Home gardens: a promising approach to enhance household food security and wellbeing
Abstract, Agriculture & Food Security, 2013
With the global population expected to reach over 9 billion by 2050, there is a continuous need to increase food production and buffer stocks. In this scenario, countries around the world, especially developing countries where the pervasiveness of hunger and food scarcity is more acute, are resorting to various counter strategies to meet the growing demand and to avert food insecurity and famine. Over the recent years there has been growing interest to strengthen and intensify local food production in order to mitigate the adverse effect of global food shocks and food price volatilities. Consequently, there is much attention towards home gardens as a strategy to enhance household food security and nutrition. Home gardens are an integral part of local food systems and the agricultural landscape of developing countries all over the world and have endured the test of time.

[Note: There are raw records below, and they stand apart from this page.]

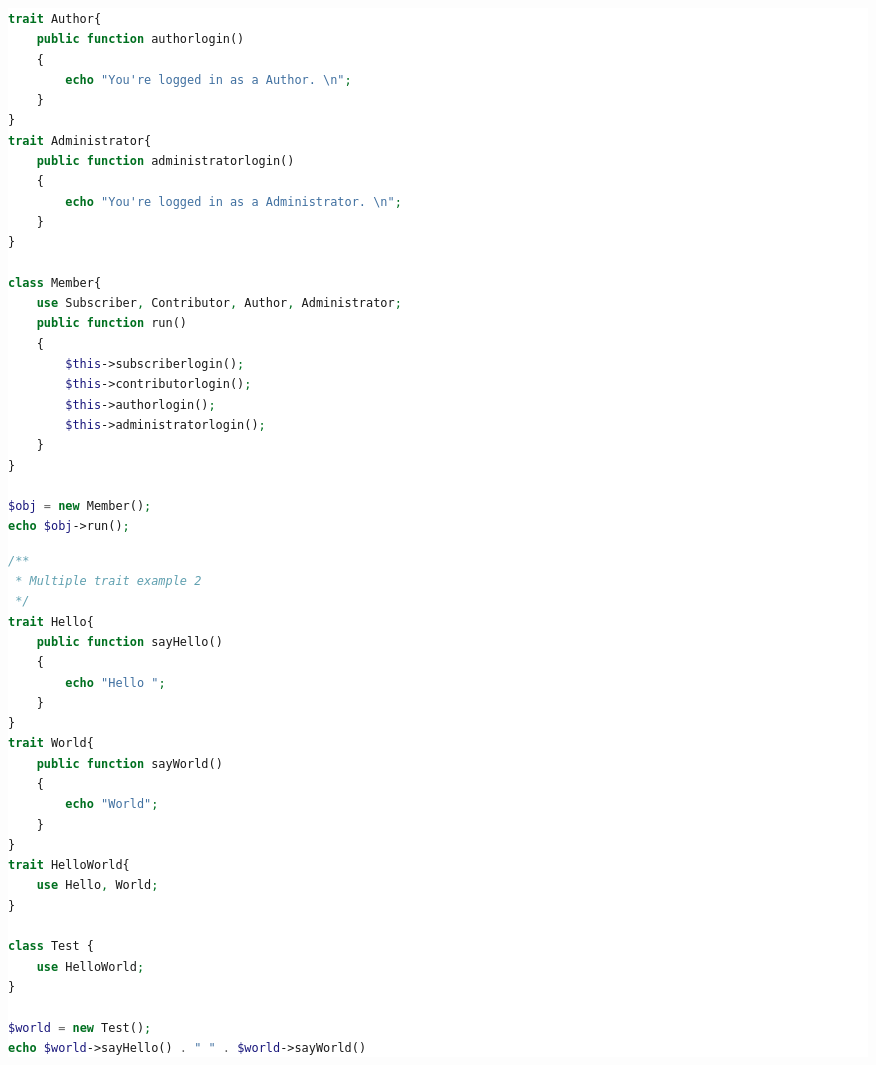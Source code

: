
 ```php
trait Author{
    public function authorlogin()
    {
        echo "You're logged in as a Author. \n";
    }
}
trait Administrator{
    public function administratorlogin()
    {
        echo "You're logged in as a Administrator. \n";
    }
}

class Member{
    use Subscriber, Contributor, Author, Administrator;
    public function run()
    {
        $this->subscriberlogin();
        $this->contributorlogin();
        $this->authorlogin();
        $this->administratorlogin();
    }
}

$obj = new Member();
echo $obj->run();
```
```php
/**
 * Multiple trait example 2
 */
trait Hello{
    public function sayHello()
    {
        echo "Hello ";
    }
}
trait World{
    public function sayWorld()
    {
        echo "World";
    }
}
trait HelloWorld{
    use Hello, World;
}

class Test {
    use HelloWorld;
}

$world = new Test();
echo $world->sayHello() . " " . $world->sayWorld()
```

Through a rigorous literature review, this paper first examines definitions and characteristics of home gardens and then provides a global review of their social, economic, and environmental contributions to communities in various socio-economic contexts. Many of the compositions on home gardens share research and experiences of developing countries in Africa, Asia, and Latin America. These studies recognize positive impacts of home gardens towards addressing food insecurity and malnutrition as well as providing additional benefits such as income and livelihood opportunities for resource-poor families and delivering a number of ecosystem services. However, only a handful of case studies were found on post-crisis settings. While providing a general overview of some of these studies, this review investigates the home garden experiences of post-conflict Sri Lanka, where home gardening has been practiced for centuries. While emphasizing multiple benefits, we also highlight constraints to home garden food production. In conclusion, we emphasize the need for more research and empirical data to appraise the role of home gardens in crisis and post-crisis situations, as well as assessing their economic value and their impacts on food security, nutrition, economic growth, and gender issues.